Engel also stated that he expects his opinion to be tested by the court system.

Although this news is just an opinion and does not cause any immediate changes in the profits of online bookmakers coming out of the UK, it disturbed many forward thinking investors who believe that the US may use the opinion to encourage more regulation over online gaming. The news seems to come in response to the conspicuous land grabs that have been occurring since May 14 of last year. On this date, the United States Supreme Court did away with a 1992 federal law that stopped the majority of states from conducting legal sports betting.

The move by the Justice Department is threatening many partnership deals that foreign investors were beginning to make in the American marketplace.

One of the most public gaming deals was made by GVC in conjunction with MGM Resorts International, a prominent Las Vegas operator of casinos.
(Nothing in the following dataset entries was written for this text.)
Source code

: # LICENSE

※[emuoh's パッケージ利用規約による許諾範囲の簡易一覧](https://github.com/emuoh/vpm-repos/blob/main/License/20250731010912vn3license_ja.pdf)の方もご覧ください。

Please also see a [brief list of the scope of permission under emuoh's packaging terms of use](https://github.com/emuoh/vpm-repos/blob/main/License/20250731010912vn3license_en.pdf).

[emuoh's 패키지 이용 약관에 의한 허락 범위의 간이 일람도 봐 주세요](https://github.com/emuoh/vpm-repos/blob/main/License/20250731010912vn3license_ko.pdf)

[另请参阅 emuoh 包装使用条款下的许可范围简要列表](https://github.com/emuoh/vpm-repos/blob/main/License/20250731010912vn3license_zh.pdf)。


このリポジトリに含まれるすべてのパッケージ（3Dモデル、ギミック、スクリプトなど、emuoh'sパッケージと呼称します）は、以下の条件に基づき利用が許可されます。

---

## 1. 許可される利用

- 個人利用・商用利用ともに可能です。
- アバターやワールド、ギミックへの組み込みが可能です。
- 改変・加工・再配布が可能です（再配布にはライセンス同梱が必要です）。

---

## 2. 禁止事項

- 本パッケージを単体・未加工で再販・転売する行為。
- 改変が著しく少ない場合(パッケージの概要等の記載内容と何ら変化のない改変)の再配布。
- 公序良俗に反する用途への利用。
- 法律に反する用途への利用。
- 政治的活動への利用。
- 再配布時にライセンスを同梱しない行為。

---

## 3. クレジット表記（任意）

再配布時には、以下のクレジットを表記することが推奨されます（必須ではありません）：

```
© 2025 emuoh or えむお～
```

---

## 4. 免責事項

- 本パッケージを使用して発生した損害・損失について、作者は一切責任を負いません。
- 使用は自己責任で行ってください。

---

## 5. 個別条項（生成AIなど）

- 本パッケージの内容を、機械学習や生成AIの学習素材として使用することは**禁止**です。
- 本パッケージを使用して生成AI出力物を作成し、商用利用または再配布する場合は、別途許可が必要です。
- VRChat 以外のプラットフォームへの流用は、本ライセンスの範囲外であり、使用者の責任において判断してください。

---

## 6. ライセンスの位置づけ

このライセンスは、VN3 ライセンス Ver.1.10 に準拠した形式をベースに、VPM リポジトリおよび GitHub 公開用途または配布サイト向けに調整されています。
Under the current hospices of the deal, both GVC and MGM are placing US $100 million into the partnership. The deal is moving forward in spite of the Justice Department report, but investors are said to be watching it closely.

William Hill also put a substantial amount of money into the US market with a multibillion-dollar casino investment in September. Its partner, Eldorado Resorts, had plans to open five sportsbooks in their properties across three states. Eventually the plan was to move these sportsbooks into all 21 properties.

888 Holdings also faces potential censure from the Department of Justice opinion. The company recently spent $28 million buying out the rest of the stake in the All American Poker Network that it did not previously own. Before the move, 888 owned 47% of the Network. It now owns 100%. The move was part of a bigger strategy to obtain more digital gaming properties and market share in the United States. Most experts think that this plan is in jeopardy.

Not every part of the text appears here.